Dataset entries
☆ ☆ ☆ ☆ ☆
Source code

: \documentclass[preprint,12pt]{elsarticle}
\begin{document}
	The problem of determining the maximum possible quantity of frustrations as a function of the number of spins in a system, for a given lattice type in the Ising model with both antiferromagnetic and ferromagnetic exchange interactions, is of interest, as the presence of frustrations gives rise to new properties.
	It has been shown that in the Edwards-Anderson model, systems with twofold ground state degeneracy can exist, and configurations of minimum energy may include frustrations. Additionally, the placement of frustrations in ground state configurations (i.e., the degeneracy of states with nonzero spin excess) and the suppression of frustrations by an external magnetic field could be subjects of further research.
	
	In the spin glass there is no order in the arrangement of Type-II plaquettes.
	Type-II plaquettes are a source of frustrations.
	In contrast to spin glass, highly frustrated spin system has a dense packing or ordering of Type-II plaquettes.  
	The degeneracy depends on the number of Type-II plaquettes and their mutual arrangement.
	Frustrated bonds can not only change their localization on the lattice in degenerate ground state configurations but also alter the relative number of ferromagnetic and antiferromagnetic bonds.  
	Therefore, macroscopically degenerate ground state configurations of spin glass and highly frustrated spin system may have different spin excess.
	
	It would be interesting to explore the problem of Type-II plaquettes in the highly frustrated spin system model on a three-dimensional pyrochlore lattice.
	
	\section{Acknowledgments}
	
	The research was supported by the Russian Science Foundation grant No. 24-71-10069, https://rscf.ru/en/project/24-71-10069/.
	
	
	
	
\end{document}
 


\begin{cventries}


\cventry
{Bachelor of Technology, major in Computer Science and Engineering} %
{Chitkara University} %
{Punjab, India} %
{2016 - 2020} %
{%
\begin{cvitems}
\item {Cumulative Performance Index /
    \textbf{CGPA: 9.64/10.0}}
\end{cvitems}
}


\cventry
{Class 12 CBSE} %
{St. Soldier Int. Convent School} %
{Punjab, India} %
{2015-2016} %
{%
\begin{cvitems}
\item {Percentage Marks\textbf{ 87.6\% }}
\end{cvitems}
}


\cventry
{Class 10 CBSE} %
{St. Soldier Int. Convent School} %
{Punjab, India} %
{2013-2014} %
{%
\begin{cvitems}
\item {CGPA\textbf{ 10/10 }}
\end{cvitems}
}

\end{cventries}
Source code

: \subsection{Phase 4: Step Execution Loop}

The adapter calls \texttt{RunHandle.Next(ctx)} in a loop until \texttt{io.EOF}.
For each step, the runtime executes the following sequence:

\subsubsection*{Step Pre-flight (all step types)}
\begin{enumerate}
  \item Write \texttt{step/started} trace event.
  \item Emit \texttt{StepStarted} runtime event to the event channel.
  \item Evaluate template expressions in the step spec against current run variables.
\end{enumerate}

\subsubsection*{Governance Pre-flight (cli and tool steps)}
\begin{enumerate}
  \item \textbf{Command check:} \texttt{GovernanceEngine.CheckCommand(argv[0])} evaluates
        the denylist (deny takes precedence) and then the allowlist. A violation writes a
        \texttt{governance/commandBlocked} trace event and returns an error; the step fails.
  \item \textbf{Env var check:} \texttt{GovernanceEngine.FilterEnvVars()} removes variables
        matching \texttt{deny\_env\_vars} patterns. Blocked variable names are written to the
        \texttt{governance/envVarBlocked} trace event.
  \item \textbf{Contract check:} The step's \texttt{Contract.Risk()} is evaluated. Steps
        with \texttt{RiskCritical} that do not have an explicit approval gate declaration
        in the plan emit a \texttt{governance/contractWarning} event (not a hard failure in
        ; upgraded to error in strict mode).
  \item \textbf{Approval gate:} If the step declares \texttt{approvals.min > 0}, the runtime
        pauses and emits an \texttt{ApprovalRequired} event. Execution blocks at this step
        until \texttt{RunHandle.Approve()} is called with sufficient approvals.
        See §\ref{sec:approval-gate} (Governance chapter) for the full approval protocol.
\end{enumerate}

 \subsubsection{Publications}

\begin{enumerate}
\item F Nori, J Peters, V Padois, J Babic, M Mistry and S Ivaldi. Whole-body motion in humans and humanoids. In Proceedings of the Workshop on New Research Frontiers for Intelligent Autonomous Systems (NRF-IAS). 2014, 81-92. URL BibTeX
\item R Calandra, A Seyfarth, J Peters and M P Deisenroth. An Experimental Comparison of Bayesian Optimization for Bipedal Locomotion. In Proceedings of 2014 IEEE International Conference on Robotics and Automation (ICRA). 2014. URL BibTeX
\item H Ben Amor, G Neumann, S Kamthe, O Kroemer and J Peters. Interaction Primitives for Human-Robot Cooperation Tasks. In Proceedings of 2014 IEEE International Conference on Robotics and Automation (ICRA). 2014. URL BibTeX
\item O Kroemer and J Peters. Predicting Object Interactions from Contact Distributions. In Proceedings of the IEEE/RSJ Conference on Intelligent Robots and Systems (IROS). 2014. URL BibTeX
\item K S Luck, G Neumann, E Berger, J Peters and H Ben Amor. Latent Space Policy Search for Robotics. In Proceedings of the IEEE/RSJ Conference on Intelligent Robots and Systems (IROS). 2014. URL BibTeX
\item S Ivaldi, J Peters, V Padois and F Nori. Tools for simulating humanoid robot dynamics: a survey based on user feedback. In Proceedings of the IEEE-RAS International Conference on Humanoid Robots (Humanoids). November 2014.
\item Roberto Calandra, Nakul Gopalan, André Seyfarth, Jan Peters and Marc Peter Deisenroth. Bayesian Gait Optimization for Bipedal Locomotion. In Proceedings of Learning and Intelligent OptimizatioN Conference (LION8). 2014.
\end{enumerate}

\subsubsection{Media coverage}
☆ ☆ ☆ ☆ ☆
Problem statement
Please give the number of lines with "degeneracy" in the entries above, and write no other text.

Result for this exercise
2